If you want to kill a specific person you know, that's obviously a million times harder, because the police will figure out that you were the one with a motive and investigate you hard. So you have two options.
The first is the "Jagged Edge" solution: you become a serial killer, kill three or four totally random people in a distinctive way, and then kill the person you actually want to kill in the same way: the pre-established pattern will make it look like they're a random serial killer victim, and the police won't be looking for a motive.
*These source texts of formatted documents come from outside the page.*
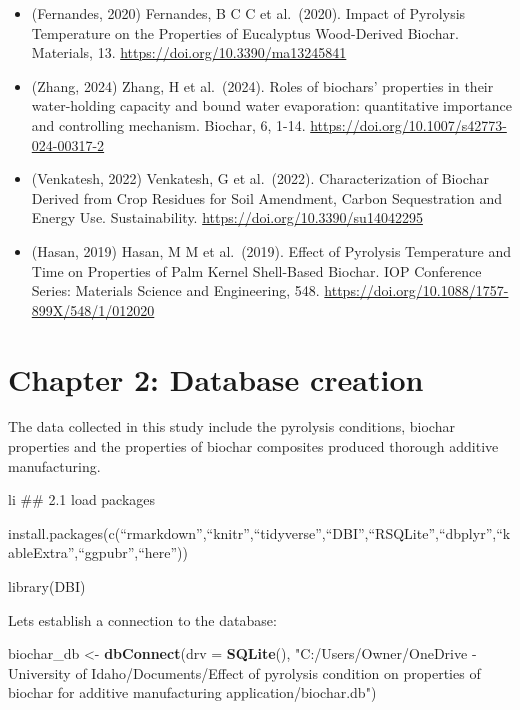 \documentclass[
]{article}
\newenvironment{Shaded}{\begin{snugshade}}{\end{snugshade}}
\newcommand{\AttributeTok}[1]{\textcolor[rgb]{0.13,0.29,0.53}{#1}}
\newcommand{\FunctionTok}[1]{\textcolor[rgb]{0.13,0.29,0.53}{\textbf{#1}}}
\newcommand{\NormalTok}[1]{#1}
\newcommand{\OtherTok}[1]{\textcolor[rgb]{0.56,0.35,0.01}{#1}}
\newcommand{\StringTok}[1]{\textcolor[rgb]{0.31,0.60,0.02}{#1}}
\begin{document}
\begin{itemize}
  temperature on the characterization of biochars derived from biomass.
  Energy Sources, Part A: Recovery, Utilization, and Environmental
  Effects, 39, 933 - 940.
  \url{https://doi.org/10.1080/15567036.2016.1276650}
\item
  (Fernandes, 2020) Fernandes, B C C et al.~(2020). Impact of Pyrolysis
  Temperature on the Properties of Eucalyptus Wood-Derived Biochar.
  Materials, 13. \url{https://doi.org/10.3390/ma13245841}
\item
  (Zhang, 2024) Zhang, H et al.~(2024). Roles of biochars' properties in
  their water-holding capacity and bound water evaporation: quantitative
  importance and controlling mechanism. Biochar, 6, 1-14.
  \url{https://doi.org/10.1007/s42773-024-00317-2}
\item
  (Venkatesh, 2022) Venkatesh, G et al.~(2022). Characterization of
  Biochar Derived from Crop Residues for Soil Amendment, Carbon
  Sequestration and Energy Use. Sustainability.
  \url{https://doi.org/10.3390/su14042295}
\item
  (Hasan, 2019) Hasan, M M et al.~(2019). Effect of Pyrolysis
  Temperature and Time on Properties of Palm Kernel Shell-Based Biochar.
  IOP Conference Series: Materials Science and Engineering, 548.
  \url{https://doi.org/10.1088/1757-899X/548/1/012020}
\end{itemize}

\section{Chapter 2: Database
creation}\label{chapter-2-database-creation}

The data collected in this study include the pyrolysis conditions,
biochar properties and the properties of biochar composites produced
thorough additive manufacturing.

li \#\# 2.1 load packages

install.packages(c(``rmarkdown'',``knitr'',``tidyverse'',``DBI'',``RSQLite'',``dbplyr'',``kableExtra'',``ggpubr'',``here''))

library(DBI)

Lets establish a connection to the database:

\begin{Shaded}
\begin{Highlighting}[]
\NormalTok{biochar\_db }\OtherTok{\textless{}{-}} \FunctionTok{dbConnect}\NormalTok{(}\AttributeTok{drv =} \FunctionTok{SQLite}\NormalTok{(),}
                        \StringTok{"C:/Users/Owner/OneDrive {-} University of Idaho/Documents/Effect of pyrolysis condition on properties of biochar for additive manufacturing application/biochar.db"}\NormalTok{)}
\end{Highlighting}
\end{Shaded}
\end{document}
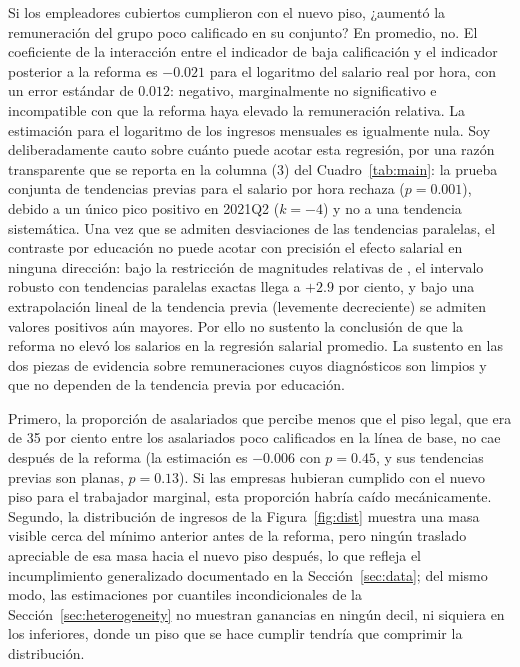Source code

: Si los empleadores cubiertos cumplieron con el nuevo piso, ¿aumentó la remuneración del grupo poco calificado en su conjunto? En promedio, no. El coeficiente de la interacción entre el indicador de baja calificación y el indicador posterior a la reforma es $-0.021$ para el logaritmo del salario real por hora, con un error estándar de $0.012$: negativo, marginalmente no significativo e incompatible con que la reforma haya elevado la remuneración relativa. La estimación para el logaritmo de los ingresos mensuales es igualmente nula. Soy deliberadamente cauto sobre cuánto puede acotar esta regresión, por una razón transparente que se reporta en la columna (3) del Cuadro~\ref{tab:main}: la prueba conjunta de tendencias previas para el salario por hora rechaza ($p=0.001$), debido a un único pico positivo en 2021Q2 ($k=-4$) y no a una tendencia sistemática. Una vez que se admiten desviaciones de las tendencias paralelas, el contraste por educación no puede acotar con precisión el efecto salarial en ninguna dirección: bajo la restricción de magnitudes relativas de \citet{rambachan_roth_2023}, el intervalo robusto con tendencias paralelas exactas llega a $+2.9$ por ciento, y bajo una extrapolación lineal de la tendencia previa (levemente decreciente) se admiten valores positivos aún mayores. Por ello no sustento la conclusión de que la reforma no elevó los salarios en la regresión salarial promedio. La sustento en las dos piezas de evidencia sobre remuneraciones cuyos diagnósticos son limpios y que no dependen de la tendencia previa por educación.

Primero, la proporción de asalariados que percibe menos que el piso legal, que era de 35 por ciento entre los asalariados poco calificados en la línea de base, no cae después de la reforma (la estimación es $-0.006$ con $p=0.45$, y sus tendencias previas son planas, $p=0.13$). Si las empresas hubieran cumplido con el nuevo piso para el trabajador marginal, esta proporción habría caído mecánicamente. Segundo, la distribución de ingresos de la Figura~\ref{fig:dist} muestra una masa visible cerca del mínimo anterior antes de la reforma, pero ningún traslado apreciable de esa masa hacia el nuevo piso después, lo que refleja el incumplimiento generalizado documentado en la Sección~\ref{sec:data}; del mismo modo, las estimaciones por cuantiles incondicionales de la Sección~\ref{sec:heterogeneity} no muestran ganancias en ningún decil, ni siquiera en los inferiores, donde un piso que se hace cumplir tendría que comprimir la distribución.

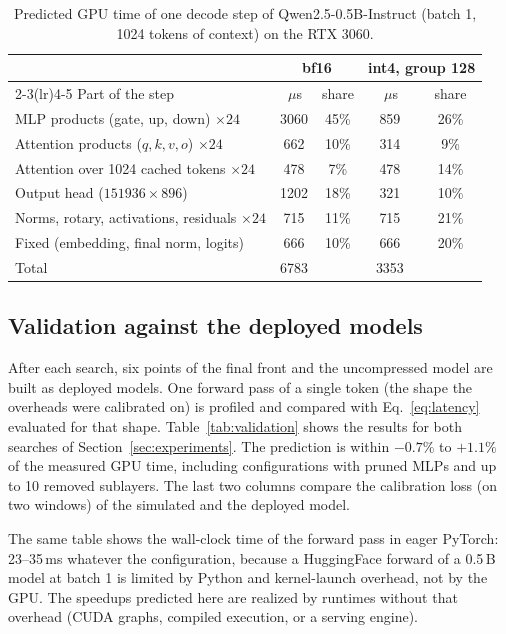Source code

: \documentclass[11pt]{article}
\newcommand{\us}{\,$\mu$s}
\begin{document}
\begin{table}[htbp]
\centering
\small
\begin{tabular}{lcccc}
\toprule
& \multicolumn{2}{c}{bf16} & \multicolumn{2}{c}{int4, group 128} \\
\cmidrule(lr){2-3}\cmidrule(lr){4-5}
Part of the step & \us & share & \us & share \\
\midrule
MLP products (gate, up, down) $\times24$          & 3060 & 45\% & 859  & 26\% \\
Attention products ($q,k,v,o$) $\times24$          & 662  & 10\% & 314  & 9\% \\
Attention over 1024 cached tokens $\times24$       & 478  & 7\%  & 478  & 14\% \\
Output head ($151936\times896$)                    & 1202 & 18\% & 321  & 10\% \\
Norms, rotary, activations, residuals $\times24$   & 715  & 11\% & 715  & 21\% \\
Fixed (embedding, final norm, logits)              & 666  & 10\% & 666  & 20\% \\
\midrule
Total                                              & 6783 &      & 3353 &      \\
\bottomrule
\end{tabular}
\caption{Predicted GPU time of one decode step of Qwen2.5-0.5B-Instruct (batch 1, 1024 tokens of
context) on the RTX 3060.}
\label{tab:anatomy}
\end{table}

\subsection{Validation against the deployed models}
After each search, six points of the final front and the uncompressed model are built as deployed
models. One forward pass of a single token (the shape the overheads were calibrated on) is profiled
and compared with Eq.~\eqref{eq:latency} evaluated for that shape.
Table~\ref{tab:validation} shows the results for both searches of Section~\ref{sec:experiments}. The
prediction is within $-0.7\%$ to $+1.1\%$ of the measured GPU time, including configurations with
pruned MLPs and up to 10 removed sublayers. The last two columns compare the calibration loss (on two
windows) of the simulated and the deployed model.

The same table shows the wall-clock time of the forward pass in eager PyTorch: 23--35\,ms whatever the
configuration, because a HuggingFace forward of a 0.5\,B model at batch 1 is limited by Python and
kernel-launch overhead, not by the GPU. The speedups predicted here are realized by runtimes without
that overhead (CUDA graphs, compiled execution, or a serving engine).
\end{document}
Your other option is to convincingly fake an accident. For example, the Ronald Dahl method.... Invite the person to dinner. Buy 13 oysters. Refrigerate twelve of them very carefully. Bury the 13th one in the soil of a pot plant for 48 hours. Cook the other 12. Before serving, squeeze one drop of liquid from the buried oyster into each of six of the good ones, and serve those six to your victim. Eat the other six yourself. This will give your victim a fatal case of shellfish poisoning, and it will look like pure bad luck - they happened to get a bad oyster.